Labeling and Marking Requirements
Goods entering WB/G may be subject to marking and labeling requirements in order to prevent leakage back into Israel. Some goods such as cigarettes and laundry powders now have Arabic or Arabic/English stamps labeled "Only for sale in the West Bank and Gaza." U.S. businesses should check with a Palestinian importer for exact specifications. As of January 1, 1997, all products imported or brought into WB/G must carry labels in Arabic in addition to the original labels. The labels must carry information on the product ingredients, production and expiry dates, and consumer warnings for hazardous products such as cigarettes and inflammable materials.
Although the PA has no published import prohibitions, U.S. companies should check with local Palestinian distributors to see if restrictions apply in certain cases (e.g., food products, firearms, etc.).
The PA has pledged to apply international standards requirements (e.g., ISO 9000 usage) to all imports. Currently, the PA uses Israeli standards codes for the import of all products that could affect health (e.g., food, especially meat, and pharmaceuticals). Most standards testing is conducted in Israeli labs, although the Palestinian Ministry of Health has begun to institute some testing procedures of its own. Concrete and construction materials as well as some food products are being tested at Bir Zeit University.

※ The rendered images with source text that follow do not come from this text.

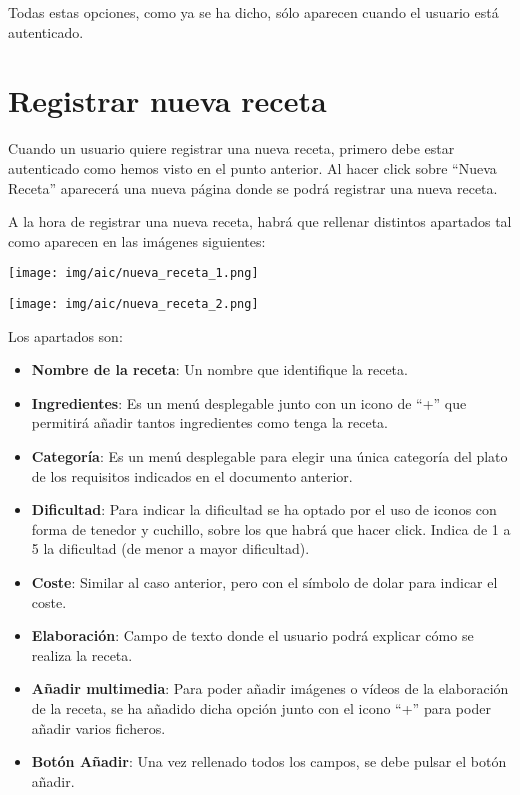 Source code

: \documentclass{\ClassPath/viu-tfm-template}
\begin{document}
Todas estas opciones, como ya se ha dicho, sólo aparecen cuando el usuario está autenticado.


\section{Registrar nueva receta}

Cuando un usuario quiere registrar una nueva receta, primero debe estar autenticado como hemos visto en el punto anterior. Al hacer click sobre “{\color{maincolor}Nueva Receta}” aparecerá una nueva página donde se podrá registrar una nueva receta.

A la hora de registrar una nueva receta, habrá que rellenar distintos apartados tal como aparecen en las imágenes siguientes:


    \begin{center}
        \vspace{-10pt}
        \texttt{[image: img/aic/nueva\_receta\_1.png]}
        \vspace{-20pt}
    \end{center}

    \begin{center}
        \vspace{-10pt}
        \texttt{[image: img/aic/nueva\_receta\_2.png]}
        \vspace{-20pt}
    \end{center}

Los apartados son:

\vspace{-1em}
\begin{itemize}
    \item \textbf{Nombre de la receta}: Un nombre que identifique la receta.
    \item \textbf{Ingredientes}: Es un menú desplegable junto con un icono de “+” que permitirá añadir tantos ingredientes como tenga la receta.
    \item \textbf{Categoría}: Es un menú desplegable para elegir una única categoría del plato de los requisitos indicados en el documento anterior.
    \item \textbf{Dificultad}: Para indicar la dificultad se ha optado por el uso de iconos con forma de tenedor y cuchillo, sobre los que habrá que hacer click. Indica de 1 a 5 la dificultad (de menor a mayor dificultad).
    \item \textbf{Coste}: Similar al caso anterior, pero con el símbolo de dolar para indicar el coste.
    \item \textbf{Elaboración}: Campo de texto donde el usuario podrá explicar cómo se realiza la receta.
    \item \textbf{Añadir multimedia}: Para poder añadir imágenes o vídeos de  la elaboración de la receta, se ha añadido dicha opción junto con el icono “+” para poder añadir varios ficheros.
    \item \textbf{Botón Añadir}: Una vez rellenado todos los campos, se debe pulsar el botón añadir.
\end{itemize}
\end{document}

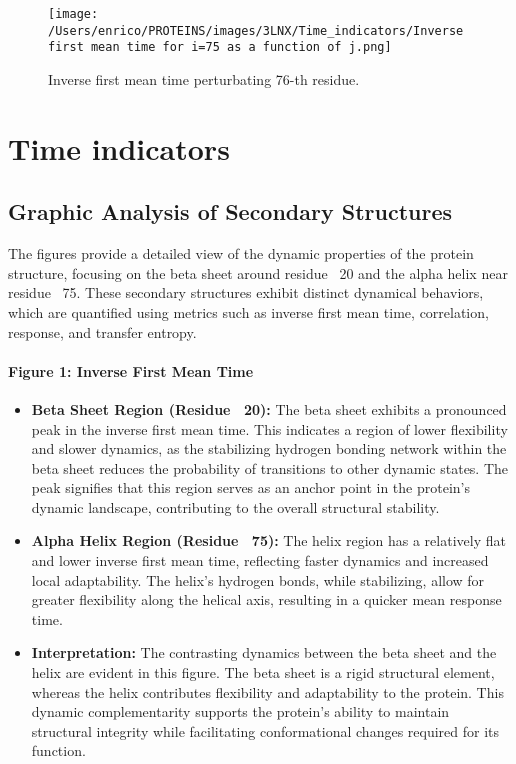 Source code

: \documentclass[English, Lau, oneside]{sapthesis}
\begin{document}
\begin{itemize}
\begin{figure}[h!]
    \centering
    \texttt{[image: /Users/enrico/PROTEINS/images/3LNX/Time\_indicators/Inverse first mean time for i=75 as a function of j.png]}
    \caption{Inverse first mean time perturbating 76-th residue.}
\end{figure}


\section*{Time indicators}
\subsection*{Graphic Analysis of Secondary Structures}

The figures provide a detailed view of the dynamic properties of the protein structure, focusing on the beta sheet around residue ~20 and the alpha helix near residue ~75. These secondary structures exhibit distinct dynamical behaviors, which are quantified using metrics such as inverse first mean time, correlation, response, and transfer entropy.

\paragraph{Figure 1: Inverse First Mean Time}
\begin{itemize}
    \item \textbf{Beta Sheet Region (Residue ~20):} The beta sheet exhibits a pronounced peak in the inverse first mean time. This indicates a region of lower flexibility and slower dynamics, as the stabilizing hydrogen bonding network within the beta sheet reduces the probability of transitions to other dynamic states. The peak signifies that this region serves as an anchor point in the protein’s dynamic landscape, contributing to the overall structural stability.
    \item \textbf{Alpha Helix Region (Residue ~75):} The helix region has a relatively flat and lower inverse first mean time, reflecting faster dynamics and increased local adaptability. The helix’s hydrogen bonds, while stabilizing, allow for greater flexibility along the helical axis, resulting in a quicker mean response time.
    \item \textbf{Interpretation:} The contrasting dynamics between the beta sheet and the helix are evident in this figure. The beta sheet is a rigid structural element, whereas the helix contributes flexibility and adaptability to the protein. This dynamic complementarity supports the protein's ability to maintain structural integrity while facilitating conformational changes required for its function.
\end{itemize}


\end{itemize}
\end{document}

Free Trade Zones/Warehouses
The PA, Israel, and the international donor community are establishing industrial zones in WB/G to stimulate local economic activity and employment. Efforts are focused on a pilot zone, the Gaza Industrial Estate (GIE) at Qarni/Al Muntar. The GIE, which was inaugurated in November 1998, will initially house export-oriented industries. However as a result of the current crisis many companies located there have closed shop due to violence in the vicinity of the GIE and road closures that have prevented the transport of goods and people. In the future, and with the help of donor countries, several additional zones may be established containing 200,000-600,000 square meters of industrial and commercial construction space and, when fully developed, employing 5,000 to 10,000 workers. The management of the zones will probably offer investment-incentive and tax-relief packages. In Tulkarem, the USG developed plans to support the creation of a High Technology Development Park that would develop links with the nearby Israeli high technology sector. However, all these projects have been put on hold due to the current crisis.
Special Import Provisions
The PA has no special import provisions.
Membership in Free Trade Arrangements
In October 1996, President Clinton signed a proclamation granting duty-free import status to items produced in or imported from WB/G. The European Union has a preferential trade agreement with WB/G similar to that of the U.S. Generalized System of Preferences program. The PA has more restrictive trade agreements with Jordan and Egypt. Under the terms of the Paris Protocol, there are no restrictions on trade between WB/G and Israel. However, WB/G exports entering Israel face significant barriers, principally as a result of Israeli security measures.